Mr. Ledgard is a journalist with “The Economist” who is a person with diverse interests and experience. Born in the Shetland Islands and educated in England and America, as a political and war correspondent he has been posted to Czechoslovakia and East Africa, and is a supporter of Africa and environmentalism.
The novel “Giraffe” uncovers the extermination of the largest herd of animals held in captivity. It occurred at the Prague zoo while Czechoslovakia was under Communist rule and was deliberately kept silent, up until this novel. There is no mention of it on the Prague Zoo’s website, even today.
For anyone traveling to the Czech Republic it would be a great companion as it blends, local geography, history and local culture with the story. There is an under-current of anti-Communism throughout the book, mostly from a social perspective. The Czechs are symbolically within their own zoo under the Communist rule.

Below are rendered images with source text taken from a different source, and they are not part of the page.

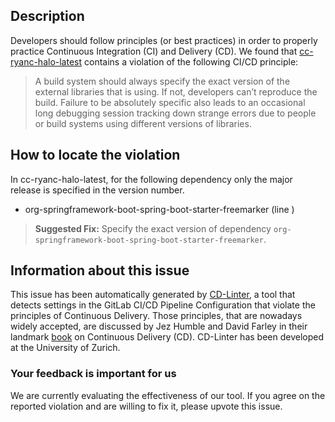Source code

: 
## Description
Developers should follow principles (or best practices) in order to properly practice Continuous Integration (CI) and Delivery (CD).
We found that [cc-ryanc-halo-latest](https://gitlab.com/ruibaby/halo/blob/master/.gitlab-ci.yml) contains a violation of the following CI/CD principle:

> A build system should always specify the exact version of the external libraries that is using.
If not, developers can’t reproduce the build. Failure to be absolutely specific also leads to an occasional long debugging session tracking down strange errors due to people or build systems using different versions of libraries.

## How to locate the violation

In cc-ryanc-halo-latest, for the following dependency only the major release is specified in the version number.

* org-springframework-boot-spring-boot-starter-freemarker (line )

> **Suggested Fix:** Specify the exact version of dependency `org-springframework-boot-spring-boot-starter-freemarker`.

## Information about this issue

This issue has been automatically generated by [CD-Linter](https://gitlab.com/Jancso/configuration-analytics), a tool that detects settings in the GitLab CI/CD Pipeline Configuration that violate the principles of Continuous Delivery. Those principles, that are nowadays widely accepted, are discussed by Jez Humble and David Farley in their landmark [book](https://www.oreilly.com/library/view/continuous-delivery-reliable/9780321670250/) on Continuous Delivery (CD). CD-Linter has been developed at the University of Zurich.

### Your feedback is important for us
We are currently evaluating the effectiveness of our tool. If you agree on the reported violation and are willing to fix it, please upvote this issue.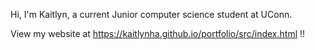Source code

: Hi, I'm Kaitlyn, a current Junior computer science student at UConn.

View my website at https://kaitlynha.github.io/portfolio/src/index.html !!
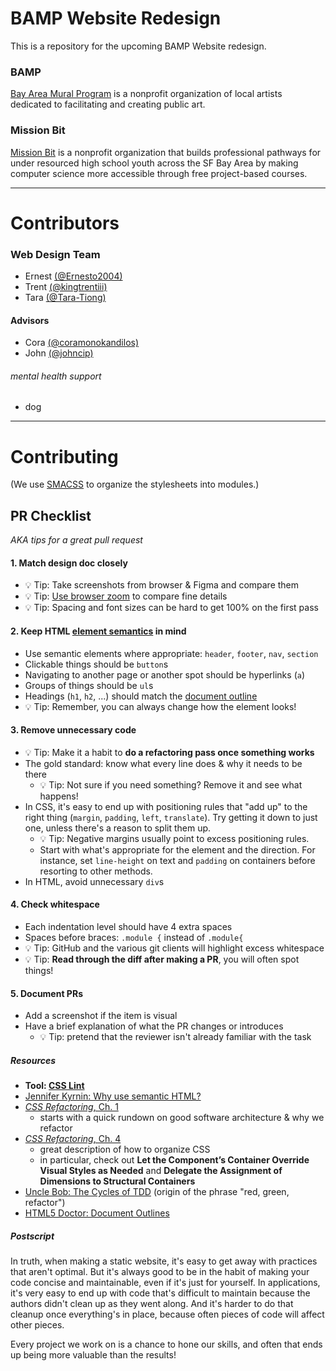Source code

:# BAMP Website Redesign
This is a repository for the upcoming BAMP Website redesign.

### BAMP
[Bay Area Mural Program](https://www.thebamp.org/) is a nonprofit organization of local artists
dedicated to facilitating and creating public art.

### Mission Bit
[Mission Bit](missionbit.org) is a nonprofit organization that builds professional pathways for
under resourced high school youth across the SF Bay Area by making computer science more accessible
through free project-based courses.

---

# Contributors

### Web Design Team
* Ernest [(@Ernesto2004)](https://github.com/Ernesto2004)
* Trent [(@kingtrentiii)](https://github.com/kingtrentiii)
* Tara [(@Tara-Tiong)](https://github.com/Tara-Tiong)

#### Advisors
* Cora [(@coramonokandilos)](https://github.com/coramonokandilos)
* John [(@johncip)](https://github.com/johncip)

###### mental health support
* dog

---

# Contributing

(We use [SMACSS](http://smacss.com/) to organize the stylesheets into modules.)

## PR Checklist

*AKA tips for a great pull request*

#### 1. Match design doc closely
- 💡 Tip: Take screenshots from browser & Figma and compare them
- 💡 Tip: [Use browser zoom](https://support.google.com/chrome/answer/96810?co=GENIE.Platform%3DDesktop&hl=en) to compare fine details
- 💡 Tip: Spacing and font sizes can be hard to get 100% on the first pass

#### 2. Keep HTML [element semantics](https://www.lifewire.com/why-use-semantic-html-3468271) in mind
- Use semantic elements where appropriate: `header`, `footer`, `nav`, `section`
- Clickable things should be `button`s
- Navigating to another page or another spot should be hyperlinks (`a`)
- Groups of things should be `ul`s
- Headings (`h1`, `h2`, ...) should match the [document outline](http://html5doctor.com/outlines/)
- 💡 Tip: Remember, you can always change how the element looks!

#### 3. Remove unnecessary code
- 💡 Tip: Make it a habit to **do a refactoring pass once something works**
- The gold standard: know what every line does & why it needs to be there
  - 💡 Tip: Not sure if you need something? Remove it and see what happens!
- In CSS, it's easy to end up with positioning rules that "add up" to the right thing (`margin`, `padding`, `left`, `translate`). Try getting it down to just one, unless there's a reason to split them up.
  - 💡 Tip: Negative margins usually point to excess positioning rules.
  - Start with what's appropriate for the element and the direction. For instance, set `line-height` on text and `padding` on containers before resorting to other methods.
- In HTML, avoid unnecessary `div`s

#### 4. Check whitespace
- Each indentation level should have 4 extra spaces
- Spaces before braces: `.module {` instead of `.module{`
- 💡 Tip: GitHub and the various git clients will highlight excess whitespace
- 💡 Tip: **Read through the diff after making a PR**, you will often spot things!

#### 5. Document PRs
- Add a screenshot if the item is visual
- Have a brief explanation of what the PR changes or introduces
  - 💡 Tip: pretend that the reviewer isn't already familiar with the task

##### Resources
- **Tool: [CSS Lint](http://csslint.net/)**
- [Jennifer Kyrnin: Why use semantic HTML?](https://www.lifewire.com/why-use-semantic-html-3468271)
- [*CSS Refactoring*, Ch. 1](https://www.oreilly.com/library/view/css-refactoring/9781491978528/ch01.html)
  - starts with a quick rundown on good software architecture & why we refactor
- [*CSS Refactoring*, Ch. 4](https://www.oreilly.com/library/view/css-refactoring/9781491978528/ch04.html)
  - great description of how to organize CSS
  - in particular, check out **Let the Component’s Container Override Visual Styles as Needed** and **Delegate the Assignment of Dimensions to Structural Containers**
- [Uncle Bob: The Cycles of TDD](https://blog.cleancoder.com/uncle-bob/2014/12/17/TheCyclesOfTDD.html) (origin of the phrase "red, green, refactor")
- [HTML5 Doctor: Document Outlines](http://html5doctor.com/outlines/)

##### Postscript

In truth, when making a static website, it's easy to get away with practices that aren't optimal. But it's always good to be in the habit of making your code concise and maintainable, even if it's just for yourself. In applications, it's very easy to end up with code that's difficult to maintain because the authors didn't clean up as they went along. And it's harder to do that cleanup once everything's in place, because often pieces of code will affect other pieces.

Every project we work on is a chance to hone our skills, and often that ends up being more valuable than the results!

The weakness in the novel is in the first two short chapters in which the author uses one of the giraffes as a narrator. Although there is a multiplicity of narration throughout the novel, each providing individual perspective of the same event, these first two chapters don’t work. A good editor should have noted this for a debut writer of fiction. The prose and plot apart from this are strong throughout. The writing and dialogue is clear and realistic. Minimal use of adjectives is consciously made.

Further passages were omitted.